So of course any reading that is not to the immediate point is wasted time.

I've been wasting time rereading William H. Patterson, Jr.'s biography of Robert A. Heinlein.  Or, rather, volume one of his biography -- there will be more, and this one only gets him a few years beyond WWII.  It's a book that makes me like Heinlein the man a lot more than I expected it would.  Behind the rather starchy, aphorism-spouting facade was an interesting and quirky fellow who was knocked flat by life several times in his early years and always got back up and re-entered the fray with genuine zest.

It's a pity that Heinlein so carefully pruned his past, burned his letters, destroyed every trace of himself that ran contrary to his carefully-constructed public image.  Because every indication of fallibility,  every suggestion of human weakness needing to be overcome, every agonized cry of "What the hell does Campbell want?" just made me like him the more.

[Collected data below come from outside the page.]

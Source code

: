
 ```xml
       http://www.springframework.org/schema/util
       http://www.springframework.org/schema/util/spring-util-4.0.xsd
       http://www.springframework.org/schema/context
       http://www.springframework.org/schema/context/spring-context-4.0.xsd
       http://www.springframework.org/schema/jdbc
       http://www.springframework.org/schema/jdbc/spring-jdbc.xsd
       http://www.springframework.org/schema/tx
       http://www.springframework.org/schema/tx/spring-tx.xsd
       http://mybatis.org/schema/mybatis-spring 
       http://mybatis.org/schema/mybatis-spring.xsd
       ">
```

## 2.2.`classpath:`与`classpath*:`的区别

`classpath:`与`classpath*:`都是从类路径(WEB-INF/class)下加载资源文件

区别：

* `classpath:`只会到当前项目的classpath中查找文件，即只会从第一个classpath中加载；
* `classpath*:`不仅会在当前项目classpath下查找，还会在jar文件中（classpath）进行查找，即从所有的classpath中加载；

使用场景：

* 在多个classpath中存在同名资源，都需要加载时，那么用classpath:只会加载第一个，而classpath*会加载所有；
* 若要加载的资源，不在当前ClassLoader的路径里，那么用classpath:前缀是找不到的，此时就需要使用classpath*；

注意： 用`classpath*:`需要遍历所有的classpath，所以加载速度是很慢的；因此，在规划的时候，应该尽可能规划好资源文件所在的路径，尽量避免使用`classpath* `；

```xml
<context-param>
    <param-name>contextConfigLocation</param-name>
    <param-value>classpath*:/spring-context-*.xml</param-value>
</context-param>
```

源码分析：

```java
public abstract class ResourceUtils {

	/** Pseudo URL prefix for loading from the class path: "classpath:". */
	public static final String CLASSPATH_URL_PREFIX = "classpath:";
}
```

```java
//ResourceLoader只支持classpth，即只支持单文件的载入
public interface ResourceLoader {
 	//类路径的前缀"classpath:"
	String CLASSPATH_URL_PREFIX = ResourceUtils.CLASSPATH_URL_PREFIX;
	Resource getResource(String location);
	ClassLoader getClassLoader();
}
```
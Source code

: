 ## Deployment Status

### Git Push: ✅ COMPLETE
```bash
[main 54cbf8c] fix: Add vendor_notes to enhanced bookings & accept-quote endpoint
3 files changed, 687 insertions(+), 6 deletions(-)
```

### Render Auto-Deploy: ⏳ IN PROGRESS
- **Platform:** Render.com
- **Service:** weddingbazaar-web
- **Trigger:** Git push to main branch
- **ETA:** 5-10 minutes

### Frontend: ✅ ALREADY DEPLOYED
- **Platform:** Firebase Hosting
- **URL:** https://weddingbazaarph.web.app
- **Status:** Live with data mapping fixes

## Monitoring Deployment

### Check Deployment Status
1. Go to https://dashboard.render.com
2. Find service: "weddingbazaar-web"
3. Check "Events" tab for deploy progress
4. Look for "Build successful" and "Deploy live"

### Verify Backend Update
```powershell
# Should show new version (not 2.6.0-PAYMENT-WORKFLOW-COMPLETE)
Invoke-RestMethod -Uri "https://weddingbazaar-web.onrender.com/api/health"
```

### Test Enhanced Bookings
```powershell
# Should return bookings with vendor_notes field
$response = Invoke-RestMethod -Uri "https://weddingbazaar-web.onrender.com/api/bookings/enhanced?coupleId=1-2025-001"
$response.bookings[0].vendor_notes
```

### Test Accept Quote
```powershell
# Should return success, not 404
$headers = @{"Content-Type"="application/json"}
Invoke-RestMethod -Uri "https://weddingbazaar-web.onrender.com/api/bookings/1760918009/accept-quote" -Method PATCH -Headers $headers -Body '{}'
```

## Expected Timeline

Those of you who are planning to be culturally significant might want to keep this in mind.

But if I may, I'd like to call Patterson to task for a sentence in which he says that Heinlein repackaged Jack Woodford's writing advice when he wrote "On the Writing of Speculative Fiction," which includes his famous rules:

1. You must write.
2. You must finish what you write.
3. You must refrain from rewriting, except to editorial order.
4. You must put the work on the market.
5. You must keep the work on the market until it is sold.

All of which, save for number 3 are gospel truth.  And even that one is only wrong in a nuanced way.

The thing is, though, I've read Woodford.  He was an interesting guy.  Woodford had two careers as a writer.  The first was as the king of soft-core porn.  At a time when things you could say to your mother today couldn't be put into a book, he was the master of implying all manner of perverse sexuality without ever giving the censors anything to cut.

His second career was as a writer of how-to-write books.  Trial and Error was a major hit, and Heinlein learned a great deal from it.  Chiefly, that writing is a business and that the way to succeed at it is to treat it as such.

I read Woodford back when I was an aspiring writer and years away from being publishable, and I'm here to tell you that his advice (except for that which was badly dated and so obviously so it wasn't a problem) was good.

What Heinlein did was to take the gist of Woodford's advice, run it through the smithy of his soul, and come up with something new.

I admire both men, and I have enormous reservations about each.  But credit where credit is due.  Heinlein's essay was far more than a repackaging of Woodford.

So I must take exception to that particular sentence.

The rest of the book, however is excellent.


And just in case you're thinking of looking up Woodford's work . . .

Be forewarned.  Woodford became rather a crank as he continued to pen writing advice books.  More and more space was devoted to rants about Communists, Catholics, feminists, "fags" and the like.  If you look into his books (and parts of them are excellent) you should be prepared to be offended.

Jack Woodford is dead now, and I must ask you to be gentle with his memory.  He had a hard life.  His relations with the daughter he adored were not good, and he died in a mental asylum outside of Williamsburg, all but forgotten.  Let us remember the good he did and the enormous help he was to young Bob Heinlein.  His prejudices died with his body.